Alpes-Maritimes : Omar, l’homme tué par balle lors d’une course-poursuite, vivait en France depuis 13 ans

TEMOIGNAGE Le 15 juin, Omar, un Egyptien de 35 ans, a été tué par balle lors d’une course-poursuite avec la police aux frontières entre Nice et Sospel. Interrogés par Mediapart, ses proches racontent ce qu’ils ont vécu lors de ce trajet mais aussi la vie que menait depuis treize ans la victime

Elise Martin
— 
Le quartier des Moulins à Nice, où la course-poursuite s'est arrêtée (Illustration)
Le quartier des Moulins à Nice, où la course-poursuite s'est arrêtée (Illustration) — Syspeo / Sipa
  • Le 15 juin dernier, Omar est décédé après avoir été touché à la tête par un tir d’un agent de la police aux frontières lors d’une course-poursuite depuis Sospel jusqu’à Nice.
  • Il était l’un des cinq passagers clandestins d’une camionnette frigorifique partie d’Italie pour traverser la frontière.
  • Les proches de la victime ont raconté à Mediapart ce qu’il s’est passé ce soir-là mais aussi qui était cet homme de 35 ans, qui vivait et travaillait en France depuis treize ans.

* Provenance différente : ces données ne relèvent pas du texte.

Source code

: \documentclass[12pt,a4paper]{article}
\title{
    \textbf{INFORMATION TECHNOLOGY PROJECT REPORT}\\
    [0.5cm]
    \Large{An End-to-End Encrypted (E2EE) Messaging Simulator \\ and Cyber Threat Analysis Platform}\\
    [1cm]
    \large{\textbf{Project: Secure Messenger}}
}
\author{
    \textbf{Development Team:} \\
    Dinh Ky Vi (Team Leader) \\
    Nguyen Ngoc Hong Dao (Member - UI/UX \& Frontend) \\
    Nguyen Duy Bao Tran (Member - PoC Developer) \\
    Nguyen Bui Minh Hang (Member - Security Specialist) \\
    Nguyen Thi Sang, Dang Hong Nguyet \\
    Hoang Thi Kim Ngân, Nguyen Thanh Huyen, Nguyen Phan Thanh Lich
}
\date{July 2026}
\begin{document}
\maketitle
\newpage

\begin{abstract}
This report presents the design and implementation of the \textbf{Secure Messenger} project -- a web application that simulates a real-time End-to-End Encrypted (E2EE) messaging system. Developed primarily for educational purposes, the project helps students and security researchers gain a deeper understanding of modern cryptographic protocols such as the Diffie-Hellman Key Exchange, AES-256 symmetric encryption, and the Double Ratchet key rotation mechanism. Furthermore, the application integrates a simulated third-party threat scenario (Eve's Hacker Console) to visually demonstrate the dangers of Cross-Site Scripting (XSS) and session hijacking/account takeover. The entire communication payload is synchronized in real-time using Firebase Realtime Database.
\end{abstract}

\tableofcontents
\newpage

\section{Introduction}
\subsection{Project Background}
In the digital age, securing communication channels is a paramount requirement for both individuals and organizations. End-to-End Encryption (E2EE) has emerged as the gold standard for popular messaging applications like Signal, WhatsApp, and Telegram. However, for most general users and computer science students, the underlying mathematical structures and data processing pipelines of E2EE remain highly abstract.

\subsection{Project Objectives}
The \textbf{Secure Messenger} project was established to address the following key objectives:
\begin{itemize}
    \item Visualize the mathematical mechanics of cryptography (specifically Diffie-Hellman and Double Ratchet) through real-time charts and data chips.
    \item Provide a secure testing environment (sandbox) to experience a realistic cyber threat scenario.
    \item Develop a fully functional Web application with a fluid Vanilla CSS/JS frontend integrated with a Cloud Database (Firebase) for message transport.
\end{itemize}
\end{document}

Dans la nuit du 14 au 15 juin dernier, Omar était dans une camionnette frigorifique qui partait d’Italie pour rejoindre la France. Quelques minutes après le départ, le véhicule est poursuivi par la police, d’abord italienne, puis celle aux frontières française. Lors de cette course-poursuite, un policier a utilisé son arme en direction du véhicule qui « aurait accéléré en direction de la police ». Une des balles a atteint la tête de cet Egyptien de 35 ans, parti en Italie pour obtenir un titre de séjour. Il est décédé quelques heures plus tard à l’hôpital de Nice.

Mediapart a rencontré plusieurs de ses proches. D’après ses colocataires, l’homme de 35 ans avait entrepris ce voyage en Italie parce qu’il « savait qu’il serait impossible de prouver son existence [en France] sur treize ans. Mais surtout, il savait qu’il était impossible d’avoir un simple rendez-vous en préfecture. […] Il voulait pouvoir faire des allers-retours librement. » Et retourner voir ses proches en Egypte.

Une course-poursuite « quinze minutes » après le départ

Ce jour-là, sans train pour la France et devant retourner travailler sur des chantiers, Omar et Momein se font approcher par un rabatteur qui propose de les aider à traverser contre 250 euros. En tout, cinq passagers clandestins sont dans la partie frigorifique du véhicule avec trois passeurs à l’avant.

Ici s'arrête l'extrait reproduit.